Shag from Brookline said...

SCOTUS could undo its "standing" requirements under Article III, which might open the door for more cases to be brought in the federal court system, which might then be clogged with cases brought by plaintiffs with significant financial resources but without cognizable injuries. How lower courts decide such cases may depend upon political aspects involved with the nominations/appointments of lower court judges over the course of a two-term presidency. But SCOTUS with the cert procedure may limit its review of decisions in such cases as SCOTUS grants cert in a small number of cases. The elimination of "standing" requirements might end up with a Citizens United SCOTUS mindset.

Joe said...

I gather with interest groups and even some degree of public funding of certain organizations that there will be a decent number of "financial resources" for a broad range of litigants.

Anyway, I take the logic is that there is a "case or controversy" requirement and that provides some limit. I recall, e.g., Israel and maybe other countries have looser standing rules. Is that a result of interpretation or are their constitutions of a different character? Also, I think post-WWII traditions of judicial review probably developed different there than our own. I think comparisons of our country's practices with other nations is an area that should get more attention.

As to that Harvard lawsuit, Nancy Leong at Take Care Blog has a good take. I also think there are enough possible plantiffs and defendants there using normal standing rules to address the matter though it is true that test cases can result in a sort of artificial means that seems on some level not that different than general standing.

I think that is a general concern though as compared to the Fourth Amendment, where standing (even if we expand it) can be limited to those directly involved, including passengers or the like.

Shag from Brookline said...

Do we agree that SCOTUS should not render advisory opinions on behalf of requests by the Executive or Legislative branches?

Joe said...

I think I can agree to that though do know state courts do render advisory opinions.

Also, repeatedly, SCOTUS opinions are at least to some degree advisory opinions, at the very least going beyond the specific issue at hand.
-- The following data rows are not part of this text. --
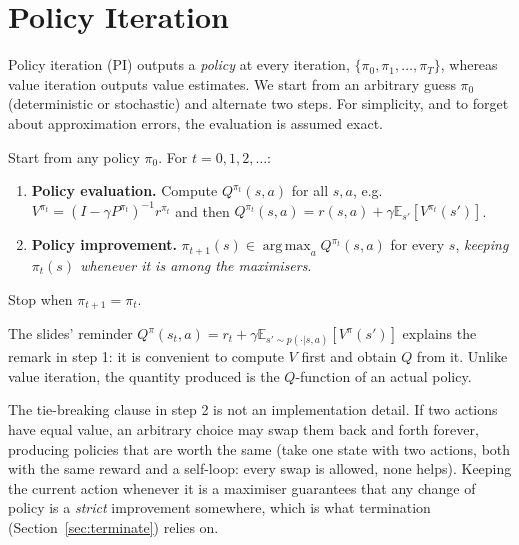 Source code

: \documentclass[11pt,a4paper]{article}
\newcommand{\E}{\mathbb{E}}
\DeclareMathOperator*{\argmax}{arg\,max}
\theoremstyle{plain}
\theoremstyle{definition}
\theoremstyle{remark}
\begin{document}
\section{Policy Iteration}
Policy iteration (PI) outputs a \emph{policy} at every iteration, $\{\pi_0,\pi_1,\dots,\pi_T\}$, whereas value iteration outputs value estimates. We start from an arbitrary guess $\pi_0$ (deterministic or stochastic) and alternate two steps. For simplicity, and to forget about approximation errors, the evaluation is assumed exact.

\begin{algo}\label{alg:pi}
Start from any policy $\pi_0$. For $t=0,1,2,\dots$:
\begin{enumerate}[leftmargin=2.2em,itemsep=2pt]
\item \textbf{Policy evaluation.} Compute $Q^{\pi_t}(s,a)$ for all $s,a$, e.g. $V^{\pi_t}=(I-\gamma P^{\pi_t})^{-1}r^{\pi_t}$ and then $Q^{\pi_t}(s,a)=r(s,a)+\gamma\E_{s'}[V^{\pi_t}(s')]$.
\item \textbf{Policy improvement.} $\pi_{t+1}(s)\in\argmax_aQ^{\pi_t}(s,a)$ for every $s$, \emph{keeping $\pi_t(s)$ whenever it is among the maximisers}.
\end{enumerate}
Stop when $\pi_{t+1}=\pi_t$.
\end{algo}

The slides' reminder $Q^\pi(s_t,a)=r_t+\gamma\E_{s'\sim p(\cdot|s,a)}[V^\pi(s')]$ explains the remark in step 1: it is convenient to compute $V$ first and obtain $Q$ from it. Unlike value iteration, the quantity produced is the $Q$-function of an actual policy.

\begin{intuition}
The tie-breaking clause in step 2 is not an implementation detail. If two actions have equal value, an arbitrary choice may swap them back and forth forever, producing policies that are worth the same (take one state with two actions, both with the same reward and a self-loop: every swap is allowed, none helps). Keeping the current action whenever it is a maximiser guarantees that any change of policy is a \emph{strict} improvement somewhere, which is what termination (Section~\ref{sec:terminate}) relies on.
\end{intuition}
\end{document}
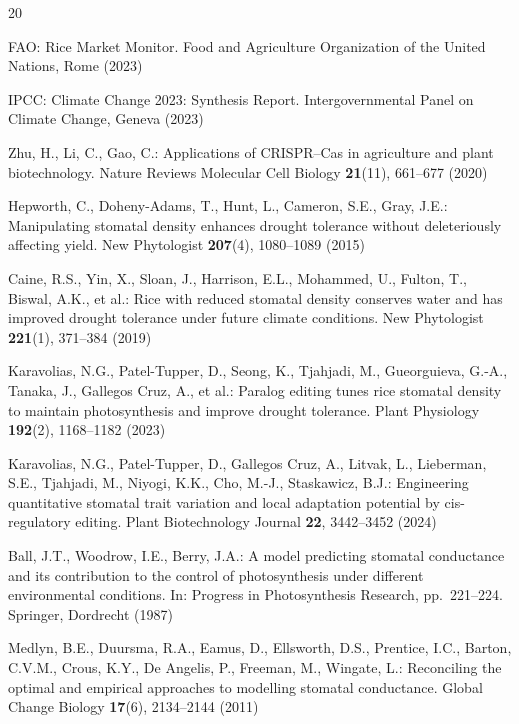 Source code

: \documentclass[runningheads]{llncs}
\begin{document}
\begin{thebibliography}{20}

FAO: Rice Market Monitor. Food and Agriculture Organization of the United Nations, Rome (2023)

IPCC: Climate Change 2023: Synthesis Report. Intergovernmental Panel on Climate Change, Geneva (2023)

Zhu, H., Li, C., Gao, C.: Applications of CRISPR--Cas in agriculture and plant biotechnology. Nature Reviews Molecular Cell Biology \textbf{21}(11), 661--677 (2020)

Hepworth, C., Doheny-Adams, T., Hunt, L., Cameron, S.E., Gray, J.E.: Manipulating stomatal density enhances drought tolerance without deleteriously affecting yield. New Phytologist \textbf{207}(4), 1080--1089 (2015)

Caine, R.S., Yin, X., Sloan, J., Harrison, E.L., Mohammed, U., Fulton, T., Biswal, A.K., et al.: Rice with reduced stomatal density conserves water and has improved drought tolerance under future climate conditions. New Phytologist \textbf{221}(1), 371--384 (2019)

Karavolias, N.G., Patel-Tupper, D., Seong, K., Tjahjadi, M., Gueorguieva, G.-A., Tanaka, J., Gallegos Cruz, A., et al.: Paralog editing tunes rice stomatal density to maintain photosynthesis and improve drought tolerance. Plant Physiology \textbf{192}(2), 1168--1182 (2023)

Karavolias, N.G., Patel-Tupper, D., Gallegos Cruz, A., Litvak, L., Lieberman, S.E., Tjahjadi, M., Niyogi, K.K., Cho, M.-J., Staskawicz, B.J.: Engineering quantitative stomatal trait variation and local adaptation potential by cis-regulatory editing. Plant Biotechnology Journal \textbf{22}, 3442--3452 (2024)

Ball, J.T., Woodrow, I.E., Berry, J.A.: A model predicting stomatal conductance and its contribution to the control of photosynthesis under different environmental conditions. In: Progress in Photosynthesis Research, pp.~221--224. Springer, Dordrecht (1987)

Medlyn, B.E., Duursma, R.A., Eamus, D., Ellsworth, D.S., Prentice, I.C., Barton, C.V.M., Crous, K.Y., De Angelis, P., Freeman, M., Wingate, L.: Reconciling the optimal and empirical approaches to modelling stomatal conductance. Global Change Biology \textbf{17}(6), 2134--2144 (2011)


\end{thebibliography}
\end{document}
A blatant example being Heller with its many "presumptions" regarding acceptable gun regulations.

To the degree that the Supreme Court generally are very supportive when the Executive wants them to take a case, in effect, a quasi-advisory opinion is common practice. In a few cases, the Congress (or at least one branch -- see U.S. v. Windsor, the DOMA case) also stepped in & Justice Alito in particular supported them doing so.

Joseph Simmons said...

The reason for requiring standing seems fundamental. It is through government that laws are made and it is through elections that people have power over their enforcement as well. Litigation exists to ensure that one's own rights are vindicated.

Certainly laws are changed by litigation and "front persons" are used to pursue agendas. But
that doesn't mean standing should be tossed out altogether to allow a free-for-all bypass of democratic governance. The fact that there is offensive or objectionable conduct for which nobody might be able to bring the challenge doesn't mean there is no remedy. And that I think gets to the heart of the matter.

Fourth Amendment standing is a different animal because exclusion is a judicially created "prophylactic" rule and is treated as such (granted it could be more prophylactic in the way you suggest). The recent case of Collins v. Virginia had me thinking about the vagaries of the rule, where the searched motorcycle was parked at the home of Collins' girlfriend and 'by rights' Collins probably shouldn't have had standing to object to the unlawful search, but for the fact that the state failed to make the argument.